Stability of backward propagation of chaos

TL;DR

This paper introduces a stability concept for the backward propagation of chaos in mean-field BSDEs, demonstrating convergence and continuity properties, with implications for numerical approximations of these stochastic systems.

Contribution

It establishes a formal notion of stability for backward propagation of chaos and analyzes its implications for convergence and numerical approximation of mean-field BSDEs.

Findings

Stability of backward propagation of chaos is characterized with respect to data set convergence.

Continuity properties of the propagation scheme are demonstrated.

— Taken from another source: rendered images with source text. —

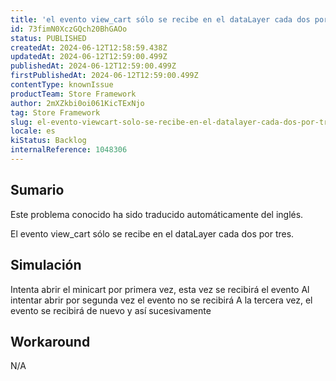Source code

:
 ```yaml
---
title: 'el evento view_cart sólo se recibe en el dataLayer cada dos por tres'
id: 73fimN0XczGQch20BhGAOo
status: PUBLISHED
createdAt: 2024-06-12T12:58:59.438Z
updatedAt: 2024-06-12T12:59:00.499Z
publishedAt: 2024-06-12T12:59:00.499Z
firstPublishedAt: 2024-06-12T12:59:00.499Z
contentType: knownIssue
productTeam: Store Framework
author: 2mXZkbi0oi061KicTExNjo
tag: Store Framework
slug: el-evento-viewcart-solo-se-recibe-en-el-datalayer-cada-dos-por-tres
locale: es
kiStatus: Backlog
internalReference: 1048306
---
```


## Sumario

<div class="alert alert-info">
  <p>Este problema conocido ha sido traducido automáticamente del inglés.</p>
</div>


El evento view_cart sólo se recibe en el dataLayer cada dos por tres.


##

## Simulación


Intenta abrir el minicart por primera vez, esta vez se recibirá el evento
Al intentar abrir por segunda vez el evento no se recibirá
A la tercera vez, el evento se recibirá de nuevo y así sucesivamente



## Workaround


N/A





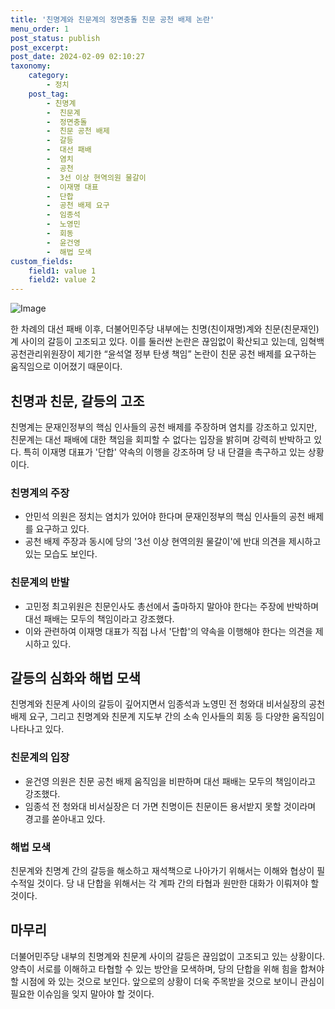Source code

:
 ```yaml
---
title: '친명계와 친문계의 정면충돌 친문 공천 배제 논란'
menu_order: 1
post_status: publish
post_excerpt: 
post_date: 2024-02-09 02:10:27
taxonomy:
    category:
        - 정치
    post_tag:
        - 친명계
        -  친문계
        -  정면충돌
        -  친문 공천 배제
        -  갈등
        -  대선 패배
        -  염치
        -  공천
        -  3선 이상 현역의원 물갈이
        -  이재명 대표
        -  단합
        -  공천 배제 요구
        -  임종석
        -  노영민
        -  회동
        -  윤건영
        -  해법 모색
custom_fields:
    field1: value 1
    field2: value 2
---
```


![Image](https://imgnews.pstatic.net/image/082/2024/02/08/0001254934_001_20240208134306195.jpg?type=w647)

한 차례의 대선 패배 이후, 더불어민주당 내부에는 친명(친이재명)계와 친문(친문재인)계 사이의 갈등이 고조되고 있다. 이를 둘러싼 논란은 끊임없이 확산되고 있는데, 임혁백 공천관리위원장이 제기한 “윤석열 정부 탄생 책임” 논란이 친문 공천 배제를 요구하는 움직임으로 이어졌기 때문이다.
## 친명과 친문, 갈등의 고조
친명계는 문재인정부의 핵심 인사들의 공천 배제를 주장하며 염치를 강조하고 있지만, 친문계는 대선 패배에 대한 책임을 회피할 수 없다는 입장을 밝히며 강력히 반박하고 있다. 특히 이재명 대표가 '단합' 약속의 이행을 강조하며 당 내 단결을 촉구하고 있는 상황이다.
### 친명계의 주장
- 안민석 의원은 정치는 염치가 있어야 한다며 문재인정부의 핵심 인사들의 공천 배제를 요구하고 있다.
- 공천 배제 주장과 동시에 당의 '3선 이상 현역의원 물갈이'에 반대 의견을 제시하고 있는 모습도 보인다.
### 친문계의 반발
- 고민정 최고위원은 친문인사도 총선에서 출마하지 말아야 한다는 주장에 반박하며 대선 패배는 모두의 책임이라고 강조했다.
- 이와 관련하여 이재명 대표가 직접 나서 '단합'의 약속을 이행해야 한다는 의견을 제시하고 있다.
## 갈등의 심화와 해법 모색
친명계와 친문계 사이의 갈등이 깊어지면서 임종석과 노영민 전 청와대 비서실장의 공천 배제 요구, 그리고 친명계와 친문계 지도부 간의 소속 인사들의 회동 등 다양한 움직임이 나타나고 있다.
### 친문계의 입장
- 윤건영 의원은 친문 공천 배제 움직임을 비판하며 대선 패배는 모두의 책임이라고 강조했다.
- 임종석 전 청와대 비서실장은 더 가면 친명이든 친문이든 용서받지 못할 것이라며 경고를 쏟아내고 있다.
### 해법 모색
친문계와 친명계 간의 갈등을 해소하고 재석책으로 나아가기 위해서는 이해와 협상이 필수적일 것이다. 당 내 단합을 위해서는 각 계파 간의 타협과 원만한 대화가 이뤄져야 할 것이다.
## 마무리
더불어민주당 내부의 친명계와 친문계 사이의 갈등은 끊임없이 고조되고 있는 상황이다. 양측이 서로를 이해하고 타협할 수 있는 방안을 모색하며, 당의 단합을 위해 힘을 합쳐야 할 시점에 와 있는 것으로 보인다. 앞으로의 상황이 더욱 주목받을 것으로 보이니 관심이 필요한 이슈임을 잊지 말아야 할 것이다.
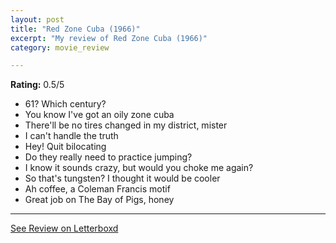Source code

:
 ```yaml
---
layout: post
title: "Red Zone Cuba (1966)"
excerpt: "My review of Red Zone Cuba (1966)"
category: movie_review

---
```


**Rating:** 0.5/5

* 61? Which century?
* You know I've got an oily zone cuba
* There'll be no tires changed in my district, mister
* I can't handle the truth
* Hey! Quit bilocating
* Do they really need to practice jumping?
* I know it sounds crazy, but would you choke me again?
* So that's tungsten? I thought it would be cooler
* Ah coffee, a Coleman Francis motif
* Great job on The Bay of Pigs, honey

<hr>

[See Review on Letterboxd](https://boxd.it/5xdSE3)
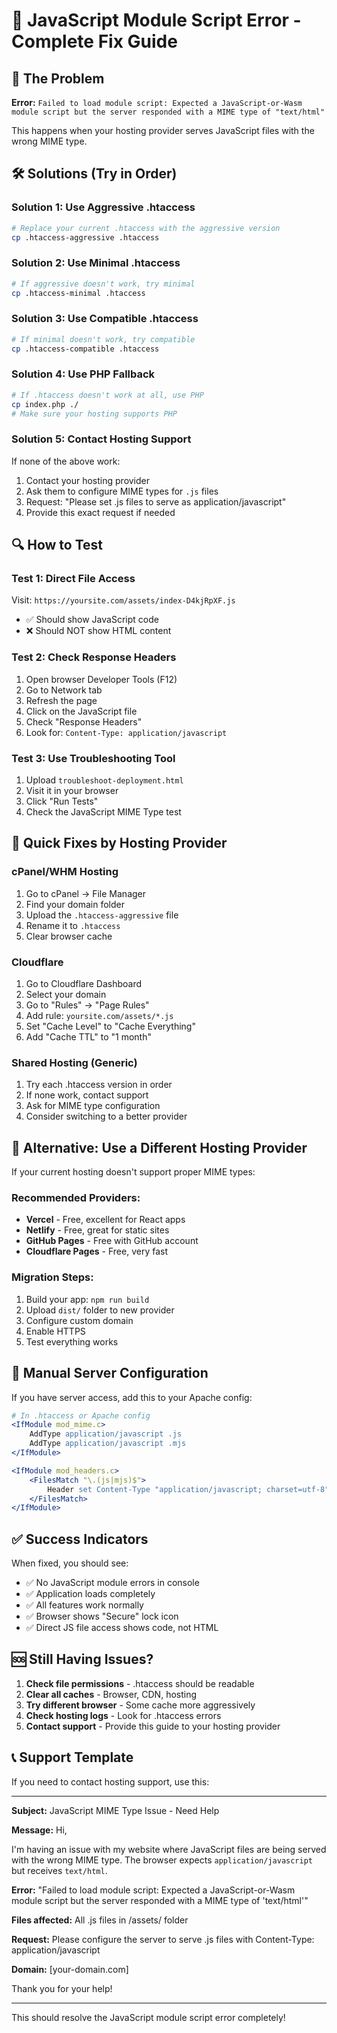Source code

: # 🔧 JavaScript Module Script Error - Complete Fix Guide

## 🚨 The Problem
**Error:** `Failed to load module script: Expected a JavaScript-or-Wasm module script but the server responded with a MIME type of "text/html"`

This happens when your hosting provider serves JavaScript files with the wrong MIME type.

## 🛠️ Solutions (Try in Order)

### Solution 1: Use Aggressive .htaccess
```bash
# Replace your current .htaccess with the aggressive version
cp .htaccess-aggressive .htaccess
```

### Solution 2: Use Minimal .htaccess
```bash
# If aggressive doesn't work, try minimal
cp .htaccess-minimal .htaccess
```

### Solution 3: Use Compatible .htaccess
```bash
# If minimal doesn't work, try compatible
cp .htaccess-compatible .htaccess
```

### Solution 4: Use PHP Fallback
```bash
# If .htaccess doesn't work at all, use PHP
cp index.php ./
# Make sure your hosting supports PHP
```

### Solution 5: Contact Hosting Support
If none of the above work:
1. Contact your hosting provider
2. Ask them to configure MIME types for `.js` files
3. Request: "Please set .js files to serve as application/javascript"
4. Provide this exact request if needed

## 🔍 How to Test

### Test 1: Direct File Access
Visit: `https://yoursite.com/assets/index-D4kjRpXF.js`
- ✅ Should show JavaScript code
- ❌ Should NOT show HTML content

### Test 2: Check Response Headers
1. Open browser Developer Tools (F12)
2. Go to Network tab
3. Refresh the page
4. Click on the JavaScript file
5. Check "Response Headers"
6. Look for: `Content-Type: application/javascript`

### Test 3: Use Troubleshooting Tool
1. Upload `troubleshoot-deployment.html`
2. Visit it in your browser
3. Click "Run Tests"
4. Check the JavaScript MIME Type test

## 🎯 Quick Fixes by Hosting Provider

### cPanel/WHM Hosting
1. Go to cPanel → File Manager
2. Find your domain folder
3. Upload the `.htaccess-aggressive` file
4. Rename it to `.htaccess`
5. Clear browser cache

### Cloudflare
1. Go to Cloudflare Dashboard
2. Select your domain
3. Go to "Rules" → "Page Rules"
4. Add rule: `yoursite.com/assets/*.js`
5. Set "Cache Level" to "Cache Everything"
6. Add "Cache TTL" to "1 month"

### Shared Hosting (Generic)
1. Try each .htaccess version in order
2. If none work, contact support
3. Ask for MIME type configuration
4. Consider switching to a better provider

## 🚀 Alternative: Use a Different Hosting Provider

If your current hosting doesn't support proper MIME types:

### Recommended Providers:
- **Vercel** - Free, excellent for React apps
- **Netlify** - Free, great for static sites
- **GitHub Pages** - Free with GitHub account
- **Cloudflare Pages** - Free, very fast

### Migration Steps:
1. Build your app: `npm run build`
2. Upload `dist/` folder to new provider
3. Configure custom domain
4. Enable HTTPS
5. Test everything works

## 🔧 Manual Server Configuration

If you have server access, add this to your Apache config:

```apache
# In .htaccess or Apache config
<IfModule mod_mime.c>
    AddType application/javascript .js
    AddType application/javascript .mjs
</IfModule>

<IfModule mod_headers.c>
    <FilesMatch "\.(js|mjs)$">
        Header set Content-Type "application/javascript; charset=utf-8"
    </FilesMatch>
</IfModule>
```

## ✅ Success Indicators

When fixed, you should see:
- ✅ No JavaScript module errors in console
- ✅ Application loads completely
- ✅ All features work normally
- ✅ Browser shows "Secure" lock icon
- ✅ Direct JS file access shows code, not HTML

## 🆘 Still Having Issues?

1. **Check file permissions** - .htaccess should be readable
2. **Clear all caches** - Browser, CDN, hosting
3. **Try different browser** - Some cache more aggressively
4. **Check hosting logs** - Look for .htaccess errors
5. **Contact support** - Provide this guide to your hosting provider

## 📞 Support Template

If you need to contact hosting support, use this:

---

**Subject:** JavaScript MIME Type Issue - Need Help

**Message:**
Hi,

I'm having an issue with my website where JavaScript files are being served with the wrong MIME type. The browser expects `application/javascript` but receives `text/html`.

**Error:** "Failed to load module script: Expected a JavaScript-or-Wasm module script but the server responded with a MIME type of 'text/html'"

**Files affected:** All .js files in /assets/ folder

**Request:** Please configure the server to serve .js files with Content-Type: application/javascript

**Domain:** [your-domain.com]

Thank you for your help!

---

This should resolve the JavaScript module script error completely!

Stability results for mean-field and McKean-Vlasov BSDEs are provided.

Abstract

The purpose of the present paper is to introduce and establish a notion of stability for the backward propagation of chaos with respect to (initial) data sets. Consider, for example, a sequence of discrete-time martingales converging to a continuous-time limit, and a system of mean-field BSDEs that satisfies the backward propagation of chaos, i.e. converges to a sequence of i.i.d. McKean-Vlasov BSDEs. Then, we say that the backward propagation of chaos is stable if the system of mean-field BSDEs driven by the discrete-time martingales converges to the sequence of McKean-Vlasov BSDEs driven by the continuous-time limit. We consider the convergence scheme of the backward propagation of chaos as the image of the corresponding data set under which this scheme is established. Then, using an appropriate notion of convergence for data sets, we are able to show a variety of continuity properties for this functional point of view. Along the way, we also provide stability results for mean-field and McKean-Vlasov BSDEs, which are of interest in their own right, for numerical approximations of these equations.